Tax relief on property rental
There’s more than one rule which determines the type of tax relief you can claim for capital expenditure in a property rental business. Different rules can apply from year to year. But which can you claim and how can you ensure maximum relief? Brona MacDougall takes a closer look.
Generally, it doesn’t matter what type of property that you let, you are entitled to a tax deduction for the costs of running your rental business. The exception to this rule is the cost of capital items such as equipment. These qualify for capital allowances (CAs), but if the property is residential you can’t claim CAs for equipment used by the tenant unless the property qualifies as a furnished holiday let.
Capital allowances are tax deductions allowed instead of depreciation shown as an expense in your rental business accounts. If you have a furnished holiday let you can claim them for equipment such as cookers, beds, TVs or other furnishings. The trouble is your property might qualify as a furnished holiday let one year but not the next.
However, if your property ceases to qualify as a furnished holiday let you must work out the CAs for the last year that it did as if you had stopped letting it altogether. You must put a value on all the items which you’ve claimed or could claim CAs on and deduct that from the value for tax purposes, i.e. the cost of the item less the CAs you’ve claimed. The difference, if positive, is an extra tax allowance, and if negative is taxable as income.

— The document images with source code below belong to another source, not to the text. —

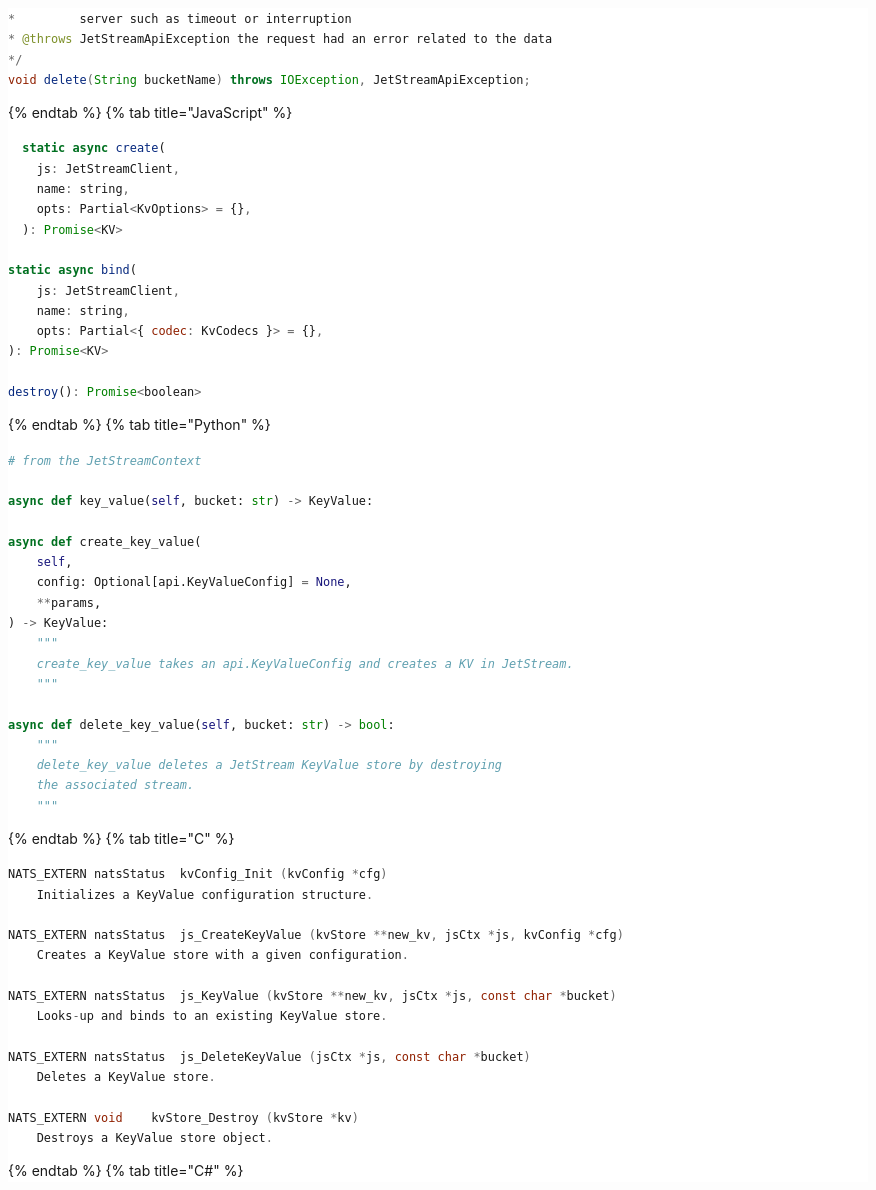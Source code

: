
 ```java
*         server such as timeout or interruption
* @throws JetStreamApiException the request had an error related to the data
*/
void delete(String bucketName) throws IOException, JetStreamApiException;
```
{% endtab %}
{% tab title="JavaScript" %}
```javascript
  static async create(
    js: JetStreamClient,
    name: string,
    opts: Partial<KvOptions> = {},
  ): Promise<KV>

static async bind(
    js: JetStreamClient,
    name: string,
    opts: Partial<{ codec: KvCodecs }> = {},
): Promise<KV>

destroy(): Promise<boolean>
```
{% endtab %}
{% tab title="Python" %}
```python
# from the JetStreamContext

async def key_value(self, bucket: str) -> KeyValue:

async def create_key_value(
    self,
    config: Optional[api.KeyValueConfig] = None,
    **params,
) -> KeyValue:
    """
    create_key_value takes an api.KeyValueConfig and creates a KV in JetStream.
    """
    
async def delete_key_value(self, bucket: str) -> bool:
    """
    delete_key_value deletes a JetStream KeyValue store by destroying
    the associated stream.
    """  
```
{% endtab %}
{% tab title="C" %}
```C
NATS_EXTERN natsStatus 	kvConfig_Init (kvConfig *cfg)
 	Initializes a KeyValue configuration structure.
 
NATS_EXTERN natsStatus 	js_CreateKeyValue (kvStore **new_kv, jsCtx *js, kvConfig *cfg)
 	Creates a KeyValue store with a given configuration.
 
NATS_EXTERN natsStatus 	js_KeyValue (kvStore **new_kv, jsCtx *js, const char *bucket)
 	Looks-up and binds to an existing KeyValue store.
 
NATS_EXTERN natsStatus 	js_DeleteKeyValue (jsCtx *js, const char *bucket)
 	Deletes a KeyValue store.
 
NATS_EXTERN void 	kvStore_Destroy (kvStore *kv)
 	Destroys a KeyValue store object.
```
{% endtab %}
{% tab title="C#" %}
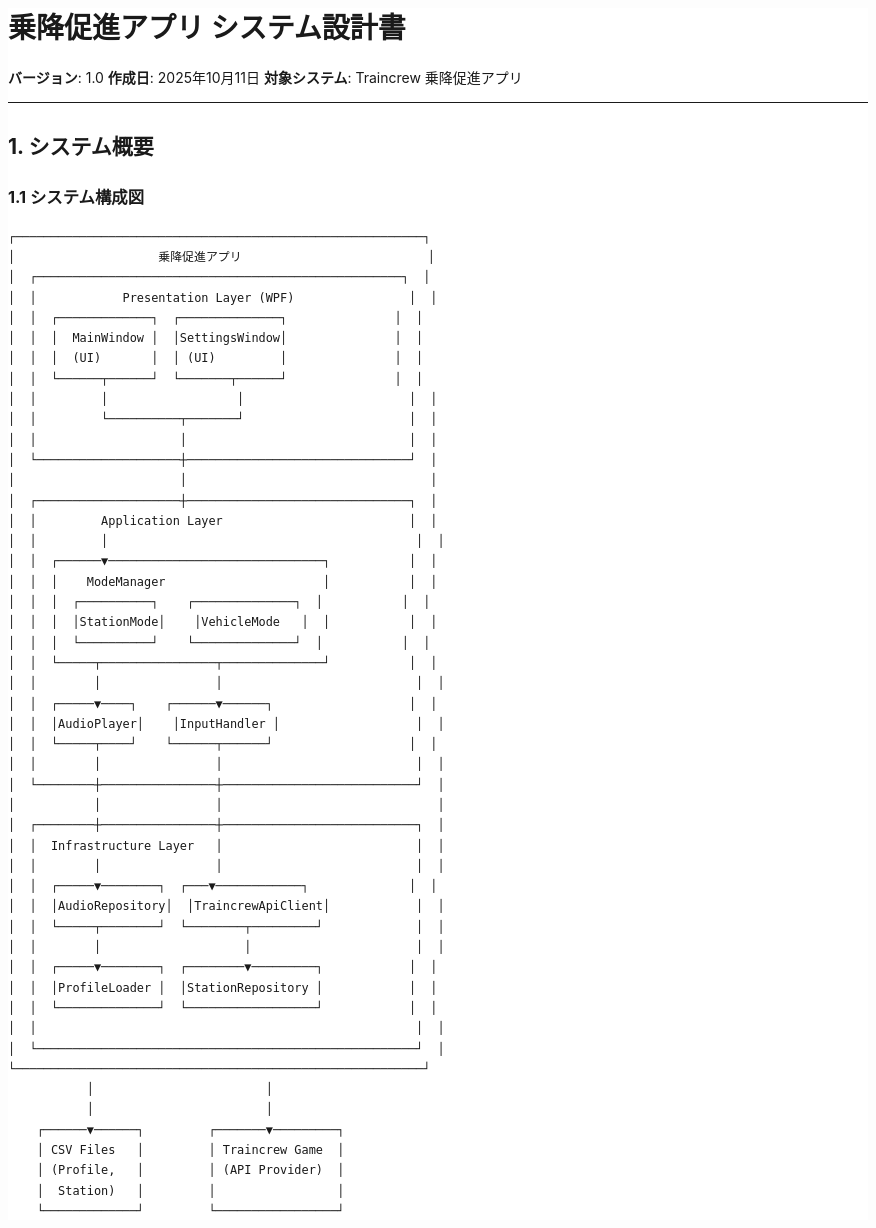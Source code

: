 # 乗降促進アプリ システム設計書

**バージョン**: 1.0
**作成日**: 2025年10月11日
**対象システム**: Traincrew 乗降促進アプリ

---

## 1. システム概要

### 1.1 システム構成図

```
┌─────────────────────────────────────────────────────────┐
│                    乗降促進アプリ                          │
│  ┌───────────────────────────────────────────────────┐  │
│  │            Presentation Layer (WPF)                │  │
│  │  ┌─────────────┐  ┌──────────────┐               │  │
│  │  │  MainWindow │  │SettingsWindow│               │  │
│  │  │  (UI)       │  │ (UI)         │               │  │
│  │  └──────┬──────┘  └───────┬──────┘               │  │
│  │         │                  │                       │  │
│  │         └──────────┬───────┘                       │  │
│  │                    │                               │  │
│  └────────────────────┼───────────────────────────────┘  │
│                       │                                  │
│  ┌────────────────────┼───────────────────────────────┐  │
│  │         Application Layer                          │  │
│  │         │                                           │  │
│  │  ┌──────▼──────────────────────────────┐           │  │
│  │  │    ModeManager                      │           │  │
│  │  │  ┌──────────┐    ┌──────────────┐  │           │  │
│  │  │  │StationMode│    │VehicleMode   │  │           │  │
│  │  │  └──────────┘    └──────────────┘  │           │  │
│  │  └─────┬────────────────┬──────────────┘           │  │
│  │        │                │                           │  │
│  │  ┌─────▼────┐    ┌──────▼──────┐                   │  │
│  │  │AudioPlayer│    │InputHandler │                   │  │
│  │  └─────┬────┘    └──────┬──────┘                   │  │
│  │        │                │                           │  │
│  └────────┼────────────────┼───────────────────────────┘  │
│           │                │                              │
│  ┌────────┼────────────────┼───────────────────────────┐  │
│  │  Infrastructure Layer   │                           │  │
│  │        │                │                           │  │
│  │  ┌─────▼────────┐  ┌───▼────────────┐              │  │
│  │  │AudioRepository│  │TraincrewApiClient│            │  │
│  │  └─────┬────────┘  └────────┬─────────┘             │  │
│  │        │                    │                       │  │
│  │  ┌─────▼────────┐  ┌────────▼─────────┐            │  │
│  │  │ProfileLoader │  │StationRepository │            │  │
│  │  └──────────────┘  └──────────────────┘            │  │
│  │                                                     │  │
│  └─────────────────────────────────────────────────────┘  │
└─────────────────────────────────────────────────────────┘
           │                        │
           │                        │
    ┌──────▼──────┐         ┌───────▼─────────┐
    │ CSV Files   │         │ Traincrew Game  │
    │ (Profile,   │         │ (API Provider)  │
    │  Station)   │         │                 │
    └─────────────┘         └─────────────────┘
```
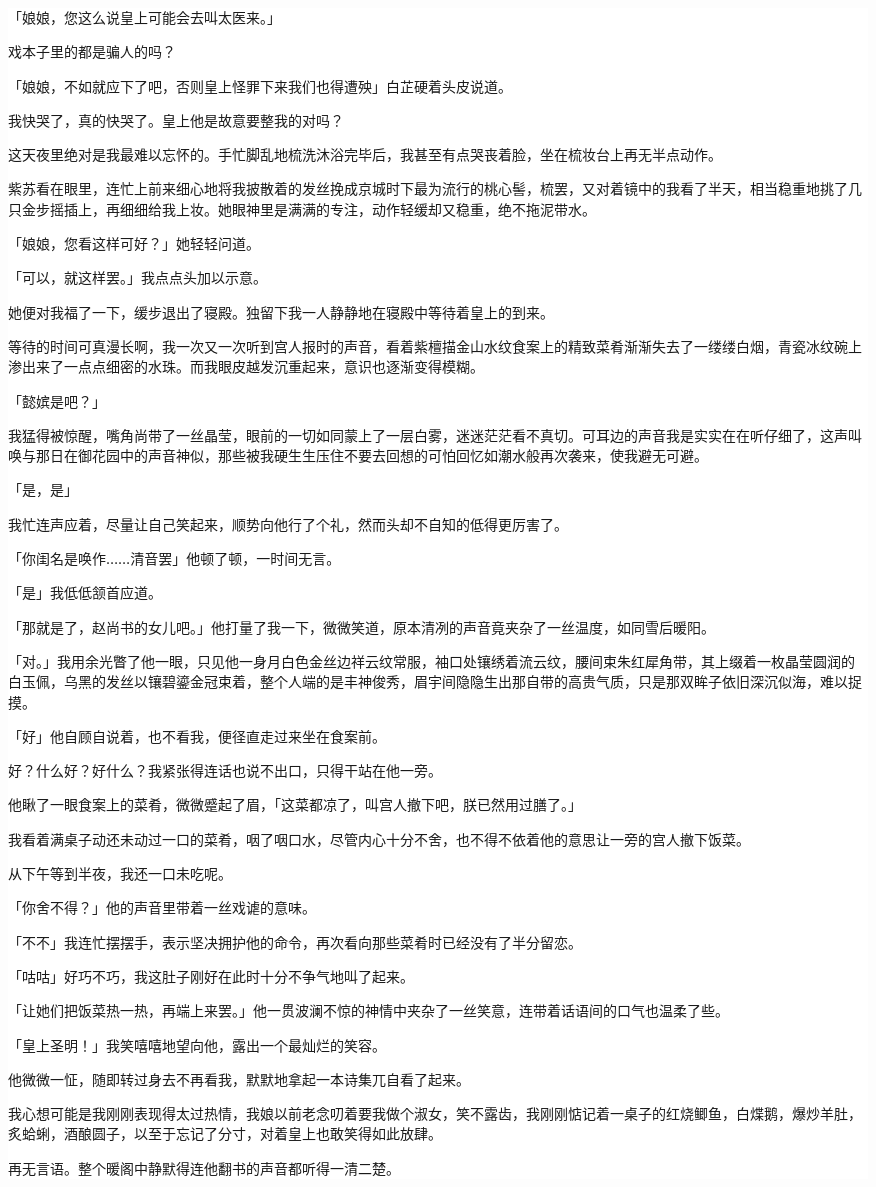 「娘娘，您这么说皇上可能会去叫太医来。」

戏本子里的都是骗人的吗？

「娘娘，不如就应下了吧，否则皇上怪罪下来我们也得遭殃」白芷硬着头皮说道。

我快哭了，真的快哭了。皇上他是故意要整我的对吗？

这天夜里绝对是我最难以忘怀的。手忙脚乱地梳洗沐浴完毕后，我甚至有点哭丧着脸，坐在梳妆台上再无半点动作。

紫苏看在眼里，连忙上前来细心地将我披散着的发丝挽成京城时下最为流行的桃心髻，梳罢，又对着镜中的我看了半天，相当稳重地挑了几只金步摇插上，再细细给我上妆。她眼神里是满满的专注，动作轻缓却又稳重，绝不拖泥带水。

「娘娘，您看这样可好？」她轻轻问道。

「可以，就这样罢。」我点点头加以示意。

她便对我福了一下，缓步退出了寝殿。独留下我一人静静地在寝殿中等待着皇上的到来。

等待的时间可真漫长啊，我一次又一次听到宫人报时的声音，看着紫檀描金山水纹食案上的精致菜肴渐渐失去了一缕缕白烟，青瓷冰纹碗上渗出来了一点点细密的水珠。而我眼皮越发沉重起来，意识也逐渐变得模糊。

「懿嫔是吧？」

我猛得被惊醒，嘴角尚带了一丝晶莹，眼前的一切如同蒙上了一层白雾，迷迷茫茫看不真切。可耳边的声音我是实实在在听仔细了，这声叫唤与那日在御花园中的声音神似，那些被我硬生生压住不要去回想的可怕回忆如潮水般再次袭来，使我避无可避。

「是，是」

我忙连声应着，尽量让自己笑起来，顺势向他行了个礼，然而头却不自知的低得更厉害了。

「你闺名是唤作……清音罢」他顿了顿，一时间无言。

「是」我低低颔首应道。

「那就是了，赵尚书的女儿吧。」他打量了我一下，微微笑道，原本清冽的声音竟夹杂了一丝温度，如同雪后暖阳。

「对。」我用余光瞥了他一眼，只见他一身月白色金丝边祥云纹常服，袖口处镶绣着流云纹，腰间束朱红犀角带，其上缀着一枚晶莹圆润的白玉佩，乌黑的发丝以镶碧鎏金冠束着，整个人端的是丰神俊秀，眉宇间隐隐生出那自带的高贵气质，只是那双眸子依旧深沉似海，难以捉摸。

「好」他自顾自说着，也不看我，便径直走过来坐在食案前。

好？什么好？好什么？我紧张得连话也说不出口，只得干站在他一旁。

他瞅了一眼食案上的菜肴，微微蹙起了眉，「这菜都凉了，叫宫人撤下吧，朕已然用过膳了。」

我看着满桌子动还未动过一口的菜肴，咽了咽口水，尽管内心十分不舍，也不得不依着他的意思让一旁的宫人撤下饭菜。

从下午等到半夜，我还一口未吃呢。

「你舍不得？」他的声音里带着一丝戏谑的意味。

「不不」我连忙摆摆手，表示坚决拥护他的命令，再次看向那些菜肴时已经没有了半分留恋。

「咕咕」好巧不巧，我这肚子刚好在此时十分不争气地叫了起来。

「让她们把饭菜热一热，再端上来罢。」他一贯波澜不惊的神情中夹杂了一丝笑意，连带着话语间的口气也温柔了些。

「皇上圣明！」我笑嘻嘻地望向他，露出一个最灿烂的笑容。

他微微一怔，随即转过身去不再看我，默默地拿起一本诗集兀自看了起来。

我心想可能是我刚刚表现得太过热情，我娘以前老念叨着要我做个淑女，笑不露齿，我刚刚惦记着一桌子的红烧鲫鱼，白煠鹅，爆炒羊肚，炙蛤蜊，酒酿圆子，以至于忘记了分寸，对着皇上也敢笑得如此放肆。

再无言语。整个暖阁中静默得连他翻书的声音都听得一清二楚。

David lets a property that qualifies as a furnished holiday let for 2018/19, but not for 2019/20. It qualifies as a furnished holiday let again in 2020/21. At the end of 2018/19 the value of items on which David has claimed capital allowances is £6,000. The total cost of items for which capital allowances have been claimed was £18,000. David claimed for all of this which means that the value for tax purposes is zero (£18,000 cost less cash allowances claimed £18,000). Deducting the £6,000 from this produces a negative figure which is therefore taxable as income for 2018/19. When the property qualifies as a furnished holiday let again (2020/21) David can again claim cash allowances for any of the capital items that are still in the property. The trouble is if they have devalued he is only entitled to claim cash allowances for the devalued amount.
In the example above, 2019/20 is a non furnished holiday let qualifying year. David isn’t entitled to claim any tax deduction for the items that previously qualified for cash allowances. What’s more, if he purchases new items he can’t claim capital allowances for these either. However, he will be entitled to claim cash allowances for both old and new capital items when the property again qualifies as a furnished holiday let. The trouble is that all the items will have depreciated meaning that he won’t receive as much tax relief.
A special concession might allow David to treat the property as a furnished holiday let for 2019/20 despite it not meeting the qualifying conditions. This would prevent David from losing out on cash allowances, he must send a formal election to HMRC if he wants to take advantage of the concession.
If your property qualifies as a furnished holiday let you can claim capital allowances for expenditure on furnishings and equipment and so on. The trouble is if the property ceases to qualify as a furnished holiday let, even for a year, then you’ll lose the right to capital allowances. To prevent this, you might be entitled to make an election to treat the property as a furnished holiday let throughout.